Born in the West, the personification of the west wind who endlessly fueled the flame in his heart.
“When you fixed me, broken as I was, you must have had that expression.”
When she saved him, torn and dying, she must have been focused on one thing day and night with that face. The face he saw faintly while hovering between life and death, the image of Bea he had only imagined, became even clearer.
“You say it’s nothing, but perhaps it’s the dry wind like you that spreads the fire more easily.”
Bea lifted her head. Maintaining her usual expressionless face, she opened her mouth as if stating something all too obvious.
“Low humidity is a good environment for a fire to start, yes.”
Aseph’s eyes widened, then he softened his expression and smiled gently.
“You’ve already set a fire in my drenched heart.”
“…”
Bea stared at Aseph’s face for a while before finally speaking.
“Your words are hard to understand.”
Aseph couldn’t help but laugh at Bea’s all-too-characteristic response, forgetting the seriousness of the situation for a moment.
Sometimes, even a man in love needs to set aside romantic rhetoric.
“Bea, I have a lot of money. If you marry me, all of it will become yours too.”
“…What are you suddenly talking about?”
“I’ve been pondering about how to win your heart.”
Bea’s gaze wavered as she looked at Aseph.
“Did my words finally have some effect?”
“That’s absurd.”
No matter what Aseph thought, Bea soon frowned and bowed her head again. That expression was more comforting to Aseph than anything else.
❖
The rescue operation, proceeding steadily, picked up pace with the arrival of the people Aseph had called in advance. Most of those who arrived on the scene were knights, but there were also a few mages and alchemists among them.
While the Frieblanda Empire was a nation of mages and the western part of the empire was a breeding ground for alchemists, Vilkanos, situated between a massive mountain range, was neither here nor there.
It was a mix of mages who had been pushed out of the imperial social circles and alchemists who had moved to Vilkanos for a chance to make money where they were less ostracized. Originally, these groups wouldn’t have encountered each other in such a severe disaster scene if the guardian of Vilkanos hadn’t called them.

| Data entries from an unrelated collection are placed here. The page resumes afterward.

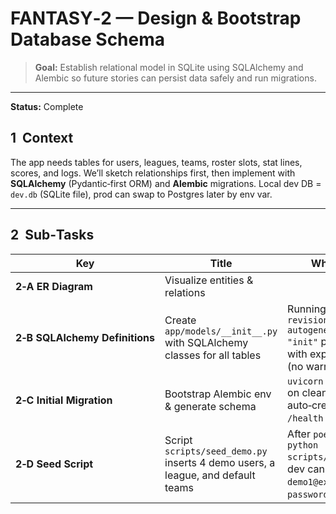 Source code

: # FANTASY‑2 — Design & Bootstrap Database Schema

> **Goal:** Establish relational model in SQLite using SQLAlchemy and Alembic so future stories can persist data safely and run migrations.

---

**Status:** Complete

## 1  Context

The app needs tables for users, leagues, teams, roster slots, stat lines, scores, and logs. We’ll sketch relationships first, then implement with **SQLAlchemy** (Pydantic‑first ORM) and **Alembic** migrations. Local dev DB = `dev.db` (SQLite file), prod can swap to Postgres later by env var.

---

## 2  Sub‑Tasks

| Key                          | Title                                                                           | What / Why                                                                                               | Acceptance Criteria |
| ---------------------------- | ------------------------------------------------------------------------------- | -------------------------------------------------------------------------------------------------------- | ------------------- |
| **2‑A ER Diagram**           | Visualize entities & relations                                                  |                                                                                                          |                     |
| **2‑B SQLAlchemy Definitions** | Create `app/models/__init__.py` with SQLAlchemy classes for all tables            | Running `alembic revision --autogenerate -m "init"` produces diff with expected tables (no warnings).    |                     |
| **2‑C Initial Migration**    | Bootstrap Alembic env & generate schema                                         | `uvicorn app.main:app` on clean clone auto‑creates `dev.db`; `/health` still works.                      |                     |
| **2‑D Seed Script**          | Script `scripts/seed_demo.py` inserts 4 demo users, a league, and default teams | After `poetry run python scripts/seed_demo.py`, dev can log in as user `demo1@example.com` / `password`. |                     |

Though the war between mages and alchemists had ended, the emotional rift between them hadn’t been bridged yet.
However, strictly speaking, Vilkanos was as good as the final victor of that war. Regardless of their strained relations, they couldn’t afford to squabble here, so they pretended not to know each other and helped with the rescue operation.
While mages conducted the excavation work with their powerful magic, the alchemists, following Bea’s instructions, crafted magic tools to assist them. The alchemists, who had been floundering just looking at the magic tool formulas, quickly got the hang of it after Bea corrected them. However, they found Bea very strange or puzzling.
Working in tense silence, the atmosphere among them only began to thaw a little when the first survivor was rescued. Thanks to various reasons, the stiff atmosphere softened somewhat.
“Did you say your name is Bea? You seem very young but know a lot.”
“I’ve never seen anyone explain things so easily before.”
“…”
“Are you from the West? The tools you use seemed exactly like the Western style.”
Bea glanced at them briefly and did not respond.
If it was a question about magic tools, she answered fluently, but the moment they asked something personal, Bea’s mouth would shut tight.